Valérie LEGOUT, head of research at the Jérôme Lejeune Foundation, is taking stock on research on rare diseases.
“Rare diseases are at the heart of research at the Jérôme Lejeune Foundation. In 2013, over 45 scientific research files received a 30 000€ fund per file. This represents a total of over 13 million euros dedicated to research throughout the world. Out of the 45 files, 26 deal with rare diseases (in addition to the files on Down Syndrome).
Before speaking more specifically about the research projects promoted by the Foundation, it is important to be reminded that there has been a true revolution in scientific research these past years.
Technique can be quoted as the first major evolution. The mechanisms of exploration have been considerably improved; on a computer level as well as on a biological and engineering one. Mathematical calculation has also made a lot of progress: the time when simple tests were carried out is long gone and we are far past microscope analysis. Let’s take the analysis of the genome as an example; it is a very elaborate technology which demands technical training before one can use the machines but one must also be trained in order to be able to exploit and analyse the results so as to be capable of replacing them in the patients’ context. The research programmes are the fulfilment of transversal work bringing together statistics, mathematicians, biologists and epistemologists, geneticists and clinicians. As many specificities for one single examination requires more and more versatility and competences.

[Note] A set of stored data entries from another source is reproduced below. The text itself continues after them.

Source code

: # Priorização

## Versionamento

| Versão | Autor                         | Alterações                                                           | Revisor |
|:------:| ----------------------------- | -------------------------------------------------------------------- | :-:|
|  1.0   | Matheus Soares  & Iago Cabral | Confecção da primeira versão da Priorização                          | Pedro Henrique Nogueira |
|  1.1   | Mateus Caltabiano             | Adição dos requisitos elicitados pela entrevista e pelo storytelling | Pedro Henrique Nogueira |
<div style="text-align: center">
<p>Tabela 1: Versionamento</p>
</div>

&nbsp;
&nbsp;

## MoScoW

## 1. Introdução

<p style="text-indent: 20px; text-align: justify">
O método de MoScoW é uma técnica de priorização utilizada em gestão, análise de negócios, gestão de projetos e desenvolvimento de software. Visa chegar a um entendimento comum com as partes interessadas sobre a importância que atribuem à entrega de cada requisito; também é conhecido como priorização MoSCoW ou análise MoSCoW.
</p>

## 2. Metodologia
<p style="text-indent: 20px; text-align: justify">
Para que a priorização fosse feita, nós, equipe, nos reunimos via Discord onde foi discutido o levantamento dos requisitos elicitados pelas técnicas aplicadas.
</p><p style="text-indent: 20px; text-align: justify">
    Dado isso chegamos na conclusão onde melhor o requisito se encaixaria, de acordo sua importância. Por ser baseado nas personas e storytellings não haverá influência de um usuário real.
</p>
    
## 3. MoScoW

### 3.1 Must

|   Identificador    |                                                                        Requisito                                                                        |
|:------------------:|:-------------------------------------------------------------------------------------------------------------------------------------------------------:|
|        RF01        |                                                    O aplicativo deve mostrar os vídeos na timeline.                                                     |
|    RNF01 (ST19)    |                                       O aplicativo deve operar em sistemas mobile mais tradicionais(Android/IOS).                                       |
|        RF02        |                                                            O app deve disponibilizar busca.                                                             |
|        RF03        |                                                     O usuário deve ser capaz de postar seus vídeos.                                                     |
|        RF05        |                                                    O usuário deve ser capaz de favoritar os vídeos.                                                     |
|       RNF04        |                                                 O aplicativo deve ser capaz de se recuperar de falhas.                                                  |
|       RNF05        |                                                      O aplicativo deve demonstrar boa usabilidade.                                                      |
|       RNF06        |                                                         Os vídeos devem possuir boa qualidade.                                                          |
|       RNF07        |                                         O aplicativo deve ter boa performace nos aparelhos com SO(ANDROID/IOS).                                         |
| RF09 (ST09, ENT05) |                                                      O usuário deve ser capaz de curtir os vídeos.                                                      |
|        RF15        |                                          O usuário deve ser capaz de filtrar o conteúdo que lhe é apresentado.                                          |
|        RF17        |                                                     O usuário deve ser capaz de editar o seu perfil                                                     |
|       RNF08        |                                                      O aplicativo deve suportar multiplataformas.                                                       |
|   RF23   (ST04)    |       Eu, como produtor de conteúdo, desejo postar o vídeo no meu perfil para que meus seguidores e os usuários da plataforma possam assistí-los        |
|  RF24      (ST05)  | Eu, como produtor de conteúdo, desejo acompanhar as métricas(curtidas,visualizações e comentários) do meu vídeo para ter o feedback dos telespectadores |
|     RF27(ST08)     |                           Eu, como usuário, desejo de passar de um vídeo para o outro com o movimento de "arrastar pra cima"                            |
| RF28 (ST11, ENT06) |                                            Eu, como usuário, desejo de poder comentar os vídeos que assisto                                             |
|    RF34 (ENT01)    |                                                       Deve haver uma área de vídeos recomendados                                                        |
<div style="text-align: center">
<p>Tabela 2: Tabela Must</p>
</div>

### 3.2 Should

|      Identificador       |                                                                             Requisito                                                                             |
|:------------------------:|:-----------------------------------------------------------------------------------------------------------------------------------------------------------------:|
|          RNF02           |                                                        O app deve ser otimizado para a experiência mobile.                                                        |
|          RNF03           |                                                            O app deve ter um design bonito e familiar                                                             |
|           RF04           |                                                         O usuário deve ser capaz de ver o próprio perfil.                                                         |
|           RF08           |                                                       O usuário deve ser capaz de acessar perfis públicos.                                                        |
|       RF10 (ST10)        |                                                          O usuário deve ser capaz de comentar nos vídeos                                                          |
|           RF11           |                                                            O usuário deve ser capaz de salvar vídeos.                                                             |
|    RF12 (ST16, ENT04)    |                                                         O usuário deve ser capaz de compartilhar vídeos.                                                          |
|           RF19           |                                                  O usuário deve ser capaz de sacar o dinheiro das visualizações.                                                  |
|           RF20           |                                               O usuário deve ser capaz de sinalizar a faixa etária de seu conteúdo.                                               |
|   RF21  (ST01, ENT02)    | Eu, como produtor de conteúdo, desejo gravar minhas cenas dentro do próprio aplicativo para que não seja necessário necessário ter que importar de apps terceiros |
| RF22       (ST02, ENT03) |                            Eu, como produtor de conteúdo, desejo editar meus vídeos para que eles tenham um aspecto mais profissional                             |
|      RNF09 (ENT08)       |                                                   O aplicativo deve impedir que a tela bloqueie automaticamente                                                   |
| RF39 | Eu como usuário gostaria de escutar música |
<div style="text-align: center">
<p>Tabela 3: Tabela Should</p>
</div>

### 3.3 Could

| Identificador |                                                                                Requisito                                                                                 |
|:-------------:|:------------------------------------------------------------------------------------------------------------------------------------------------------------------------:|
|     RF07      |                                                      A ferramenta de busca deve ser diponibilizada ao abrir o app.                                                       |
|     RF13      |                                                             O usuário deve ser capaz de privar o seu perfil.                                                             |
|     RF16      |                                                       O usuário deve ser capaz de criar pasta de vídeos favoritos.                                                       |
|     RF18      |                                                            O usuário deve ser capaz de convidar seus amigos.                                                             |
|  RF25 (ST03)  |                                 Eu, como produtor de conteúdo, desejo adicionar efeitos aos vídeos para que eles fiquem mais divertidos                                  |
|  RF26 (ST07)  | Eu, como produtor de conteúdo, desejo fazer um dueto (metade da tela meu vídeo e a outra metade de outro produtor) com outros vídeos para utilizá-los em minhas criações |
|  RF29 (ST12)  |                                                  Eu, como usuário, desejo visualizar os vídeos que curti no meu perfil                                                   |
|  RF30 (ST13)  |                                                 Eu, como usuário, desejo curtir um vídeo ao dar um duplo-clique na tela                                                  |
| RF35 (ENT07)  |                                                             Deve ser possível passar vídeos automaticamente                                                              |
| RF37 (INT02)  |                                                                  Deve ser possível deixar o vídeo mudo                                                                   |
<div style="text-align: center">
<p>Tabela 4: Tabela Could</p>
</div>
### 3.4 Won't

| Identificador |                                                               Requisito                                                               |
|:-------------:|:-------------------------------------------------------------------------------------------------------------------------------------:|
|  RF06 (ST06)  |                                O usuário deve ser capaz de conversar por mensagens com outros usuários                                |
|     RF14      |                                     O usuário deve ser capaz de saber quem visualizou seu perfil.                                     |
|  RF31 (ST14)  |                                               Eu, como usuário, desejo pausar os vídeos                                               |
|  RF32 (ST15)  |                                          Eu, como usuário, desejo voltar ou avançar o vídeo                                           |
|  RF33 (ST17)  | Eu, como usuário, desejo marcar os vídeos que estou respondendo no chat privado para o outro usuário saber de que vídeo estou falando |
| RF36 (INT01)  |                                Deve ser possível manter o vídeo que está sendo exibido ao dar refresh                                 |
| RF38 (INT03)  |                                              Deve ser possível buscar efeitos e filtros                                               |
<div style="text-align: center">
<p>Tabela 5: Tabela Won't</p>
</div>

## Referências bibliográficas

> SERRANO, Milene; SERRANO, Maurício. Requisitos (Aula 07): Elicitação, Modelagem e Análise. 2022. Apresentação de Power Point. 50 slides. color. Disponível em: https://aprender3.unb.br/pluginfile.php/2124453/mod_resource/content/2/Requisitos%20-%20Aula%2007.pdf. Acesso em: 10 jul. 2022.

The second revolution is the cost of research. It is also constantly decreasing: it has been estimated that genome sequencing of a person coast 1.7 billion euros in 2003. Thanks to progress its cost has currently gone down to 700€! There is therefore tremendous hope for the comprehension and the possibilities of analysis of rare genetic illnesses.
The conjunction of both these factors gives research a lot of hope: we are faced with an exponential growth in discoveries and comprehension of genetic mechanisms. There has never been so much progress made as during these past five years!

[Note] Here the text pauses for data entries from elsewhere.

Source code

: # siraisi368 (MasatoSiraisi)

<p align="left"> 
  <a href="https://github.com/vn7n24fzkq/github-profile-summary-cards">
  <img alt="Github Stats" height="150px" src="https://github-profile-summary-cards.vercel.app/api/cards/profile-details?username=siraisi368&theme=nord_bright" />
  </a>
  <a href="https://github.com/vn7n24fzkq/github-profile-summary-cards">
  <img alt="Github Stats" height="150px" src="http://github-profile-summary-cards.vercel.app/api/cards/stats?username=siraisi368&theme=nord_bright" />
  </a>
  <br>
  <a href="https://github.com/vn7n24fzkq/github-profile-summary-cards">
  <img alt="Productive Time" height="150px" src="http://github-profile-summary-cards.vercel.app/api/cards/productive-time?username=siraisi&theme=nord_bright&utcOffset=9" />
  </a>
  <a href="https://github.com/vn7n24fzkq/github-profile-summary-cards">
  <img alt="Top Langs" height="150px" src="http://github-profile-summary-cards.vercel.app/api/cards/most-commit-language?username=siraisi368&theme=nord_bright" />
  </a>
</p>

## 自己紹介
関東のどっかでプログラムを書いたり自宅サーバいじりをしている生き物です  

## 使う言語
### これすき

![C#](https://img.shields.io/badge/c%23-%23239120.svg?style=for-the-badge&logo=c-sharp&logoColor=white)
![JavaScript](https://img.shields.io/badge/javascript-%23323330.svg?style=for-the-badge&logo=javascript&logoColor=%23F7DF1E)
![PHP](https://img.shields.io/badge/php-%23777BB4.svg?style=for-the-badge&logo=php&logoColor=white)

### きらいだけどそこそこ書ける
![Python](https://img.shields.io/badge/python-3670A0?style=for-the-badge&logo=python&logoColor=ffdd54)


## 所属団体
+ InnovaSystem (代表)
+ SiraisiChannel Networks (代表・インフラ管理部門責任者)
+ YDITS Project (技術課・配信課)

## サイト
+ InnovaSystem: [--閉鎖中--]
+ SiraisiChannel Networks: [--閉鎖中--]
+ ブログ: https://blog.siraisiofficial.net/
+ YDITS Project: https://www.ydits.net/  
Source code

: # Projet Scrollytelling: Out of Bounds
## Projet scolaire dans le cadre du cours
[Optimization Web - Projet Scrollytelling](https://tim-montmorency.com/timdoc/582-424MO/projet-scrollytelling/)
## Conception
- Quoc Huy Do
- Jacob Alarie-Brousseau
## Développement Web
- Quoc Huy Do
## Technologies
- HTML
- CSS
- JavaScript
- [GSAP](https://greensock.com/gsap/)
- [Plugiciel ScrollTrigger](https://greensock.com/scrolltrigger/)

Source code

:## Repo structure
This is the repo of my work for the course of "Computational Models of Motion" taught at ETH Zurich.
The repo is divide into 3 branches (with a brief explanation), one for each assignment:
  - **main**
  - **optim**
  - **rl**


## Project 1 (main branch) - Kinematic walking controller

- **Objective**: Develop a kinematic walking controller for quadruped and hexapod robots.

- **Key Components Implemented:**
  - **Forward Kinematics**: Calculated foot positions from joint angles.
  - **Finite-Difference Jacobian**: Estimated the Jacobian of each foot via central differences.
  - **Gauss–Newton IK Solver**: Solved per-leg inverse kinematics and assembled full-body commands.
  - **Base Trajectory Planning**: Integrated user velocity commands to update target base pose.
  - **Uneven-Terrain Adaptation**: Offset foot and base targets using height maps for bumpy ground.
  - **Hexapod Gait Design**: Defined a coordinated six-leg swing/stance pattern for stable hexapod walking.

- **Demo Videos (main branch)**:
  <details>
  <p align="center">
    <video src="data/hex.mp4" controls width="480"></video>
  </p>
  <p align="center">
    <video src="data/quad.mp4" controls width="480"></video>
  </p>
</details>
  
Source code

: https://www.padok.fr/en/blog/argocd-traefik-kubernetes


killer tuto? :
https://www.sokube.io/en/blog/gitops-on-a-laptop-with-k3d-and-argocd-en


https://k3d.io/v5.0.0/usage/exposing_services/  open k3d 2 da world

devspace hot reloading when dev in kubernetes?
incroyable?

In this context and since the beginnings of the Foundation, the research projects on rare diseases are of crucial importance to the Foundation! I would like to go over the importance for the Foundation of supporting research projects by giving them subventions: we select the projects that explore the scientific hypothesis which will help to better understand the general knowledge of a pathology or of a particular mechanism.
Certain rare diseases are greatly important on a scientific point of view as they enable scientists to better understand other diseases because of similar or opposite mechanisms. Thus, by studying rare diseases, our knowledge on other diseases is reinforced and the possibility of finding a treatment greater.
Thus, during the selection for research projects, it is necessary that the project explores the genetic intellectual diseases by describing the hypothesis and the various validation or invalidation steps of these hypothesis.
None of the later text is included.